Speaker
Description
Miniature atomic vapor cells are a fundamental component in future-focused field-deployable quantum technology development. Here, we explore the physics of diffusive alkali metal-noble gas spin systems magnetization in a mm-sized wafer-fabricated vapor cell, engineered with an eye towards room temperature atomic magnetometry, co-magnetometry and gyroscope setups. Through a systematic survey of magnetic resonance spectra over a range of optical pump powers, vapor cell temperatures, and experimental geometry, we identify regimes of optimal sensor operation [2]. We discuss the specific spectral features effected by non-uniform electromagnetic fields in these systems and demonstrate a symmetry-breaking phase transition of the noble gas using engineered optically induced linear field gradients [2, 3, 4]. We further investigate the use of more complex spatial modes of light to interface the spatial diffusive modes of alkali atoms, demonstrating temporal and spatial manipulation of spin precession and relaxation. These results offer insight into the complex physics of collective atomic spins displayed by miniature vapor cells and will drive fundamental advances for metrology and sensing.

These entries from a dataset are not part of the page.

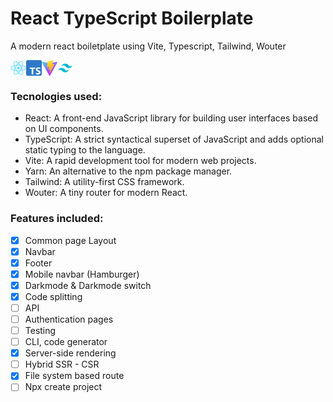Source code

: # React TypeScript Boilerplate

A modern react boiletplate using Vite, Typescript, Tailwind, Wouter

<div style="display:flex; flex-direction:row;">
  <img src="/public/assets/react.png" alt="react" width="25px" height="25px"/>  
  <img src="/public/assets/typescript.png" alt="typescript" width="25px" height="25px"/>  
  <img src="/public/assets/vite.png" alt="vite" width="25px" height="25px"/>  
  <img src="/public/assets/tailwindcss.png" alt="tailwindcss" width="25px" height="25px"/>  
</div>

### Tecnologies used:

-   React: A front-end JavaScript library for building user interfaces based on UI components.
-   TypeScript: A strict syntactical superset of JavaScript and adds optional static typing to the language.
-   Vite: A rapid development tool for modern web projects.
-   Yarn: An alternative to the npm package manager.
-   Tailwind: A utility-first CSS framework.
-   Wouter: A tiny router for modern React.

### Features included:

-   [x] Common page Layout
-   [x] Navbar
-   [x] Footer
-   [x] Mobile navbar (Hamburger)
-   [x] Darkmode & Darkmode switch
-   [x] Code splitting
-   [ ] API
-   [ ] Authentication pages
-   [ ] Testing
-   [ ] CLI, code generator
-   [x] Server-side rendering
-   [ ] Hybrid SSR - CSR
-   [x] File system based route
-   [ ] Npx create project
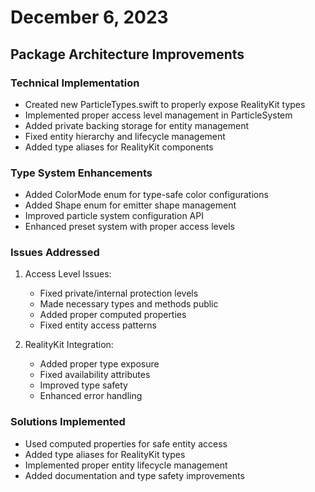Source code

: # December 6, 2023

## Package Architecture Improvements

### Technical Implementation
- Created new ParticleTypes.swift to properly expose RealityKit types
- Implemented proper access level management in ParticleSystem
- Added private backing storage for entity management
- Fixed entity hierarchy and lifecycle management
- Added type aliases for RealityKit components

### Type System Enhancements
- Added ColorMode enum for type-safe color configurations
- Added Shape enum for emitter shape management
- Improved particle system configuration API
- Enhanced preset system with proper access levels

### Issues Addressed
1. Access Level Issues:
   - Fixed private/internal protection levels
   - Made necessary types and methods public
   - Added proper computed properties
   - Fixed entity access patterns

2. RealityKit Integration:
   - Added proper type exposure
   - Fixed availability attributes
   - Improved type safety
   - Enhanced error handling

### Solutions Implemented
- Used computed properties for safe entity access
- Added type aliases for RealityKit types
- Implemented proper entity lifecycle management
- Added documentation and type safety improvements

[1] P. Bevington, J. Nicholson, J. D. Zipfel, W. Chalupczak, C. Mishra, and V. Guarrera, Optical control and coherent coupling of spin diffusive modes in thermal gases, Physical Review Research, 6, 023134 (2024).
[2] L. Ellis, G. Quick, B. Steele, L. M. Rushton, J. Zipfel, P. Bevington, M. Jayaseelan, W. Chalupczak, and V. Guarrera, Systematic nonuniform field effects in miniature atomic co-magnetometers, to be published.
[3] S. D. Stoller, W. Happer, and F. J. Dyson, Transverse spin relaxation in inhomogeneous magnetic fields. Phys. Rev. A 44, 7459 (1991).
[4] X. Zhang, J. Hu, and N. Zhao, Stable Atomic Magnetometer in Parity-Time Symmetry Broken Phase, Phys. Rev. Lett. 130, 023201 (2023).